Check each line of the data for "currently", then give the number of lines that have it, without any other words.

[Records from a data source]
════════
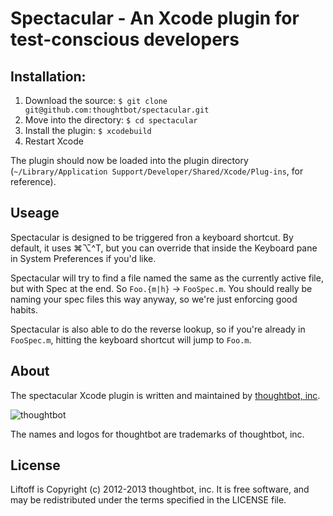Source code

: # Spectacular - An Xcode plugin for test-conscious developers

## Installation:

1. Download the source: `$ git clone git@github.com:thoughtbot/spectacular.git`
2. Move into the directory: `$ cd spectacular`
3. Install the plugin: `$ xcodebuild`
4. Restart Xcode

The plugin should now be loaded into the plugin directory
(`~/Library/Application Support/Developer/Shared/Xcode/Plug-ins`,
for reference).

## Useage

Spectacular is designed to be triggered fron a keyboard shortcut. By default,
it uses ⌘⌥^T, but you can override that inside the Keyboard pane in System
Preferences if you'd like.

Spectacular will try to find a file named the same as the currently active
file, but with Spec at the end. So `Foo.{m|h}` -> `FooSpec.m`. You should
really be naming your spec files this way anyway, so we're just enforcing good
habits.

Spectacular is also able to do the reverse lookup, so if you're already in
`FooSpec.m`, hitting the keyboard shortcut will jump to `Foo.m`.

## About

The spectacular Xcode plugin is written and maintained by [thoughtbot, inc](http://thoughtbot.com/).

![thoughtbot](http://thoughtbot.com/images/tm/logo.png)

The names and logos for thoughtbot are trademarks of thoughtbot, inc.

## License

Liftoff is Copyright (c) 2012-2013 thoughtbot, inc. It is free software, and may be redistributed under the terms specified in the LICENSE file.
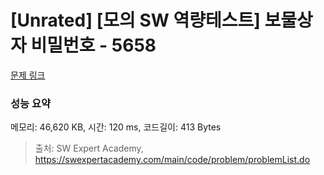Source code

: # [Unrated] [모의 SW 역량테스트] 보물상자 비밀번호 - 5658 

[문제 링크](https://swexpertacademy.com/main/code/problem/problemDetail.do?contestProbId=AWXRUN9KfZ8DFAUo) 

### 성능 요약

메모리: 46,620 KB, 시간: 120 ms, 코드길이: 413 Bytes



> 출처: SW Expert Academy, https://swexpertacademy.com/main/code/problem/problemList.do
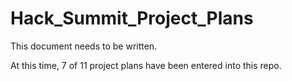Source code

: # Hack_Summit_Project_Plans

This document needs to be written.

At this time, 7 of 11 project plans have been entered into this repo.

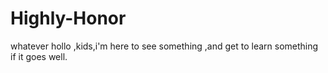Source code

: # Highly-Honor
whatever
hollo ,kids,i'm here to see something ,and get to learn something if it goes well.
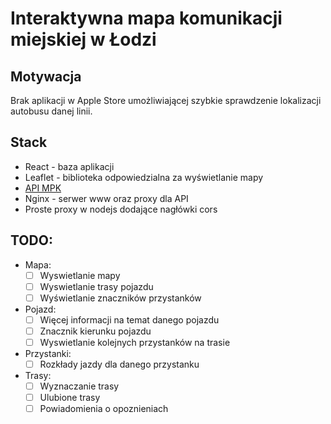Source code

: # Interaktywna mapa komunikacji miejskiej w Łodzi

## Motywacja

Brak aplikacji w Apple Store umożliwiającej szybkie sprawdzenie lokalizacji autobusu danej linii. 

## Stack
- React - baza aplikacji
- Leaflet - biblioteka odpowiedzialna za wyświetlanie mapy
- [API MPK](http://rozklady.lodz.pl/Home/)
- Nginx - serwer www oraz proxy dla API
- Proste proxy w nodejs dodające nagłówki cors

## TODO:
- Mapa:
  - [ ] Wyswietlanie mapy
  - [ ] Wyswietlanie trasy pojazdu
  - [ ] Wyświetlanie znaczników przystanków
- Pojazd:
  - [ ] Więcej informacji na temat danego pojazdu
  - [ ] Znacznik kierunku pojazdu
  - [ ] Wyswietlanie kolejnych przystanków na trasie
- Przystanki:
  - [ ] Rozkłady jazdy dla danego przystanku
- Trasy:
  - [ ] Wyznaczanie trasy
  - [ ] Ulubione trasy
  - [ ] Powiadomienia o opoznieniach
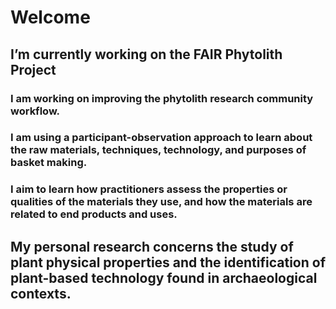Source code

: # Welcome

## I’m currently working on the FAIR Phytolith Project
### I am working on improving the phytolith research community workflow.
### I am using a participant-observation approach to learn about the raw materials, techniques, technology, and purposes of basket making.
### I aim to learn how practitioners assess the properties or qualities of the materials they use, and how the materials are related to end products and uses.
## My personal research concerns the study of plant physical properties and the identification of plant-based technology found in archaeological contexts.


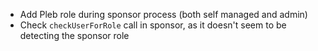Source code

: * Add Pleb role during sponsor process (both self managed and admin)
* Check `checkUserForRole` call in sponsor, as it doesn't seem to be detecting the sponsor role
════════
Answer for this exercise:
2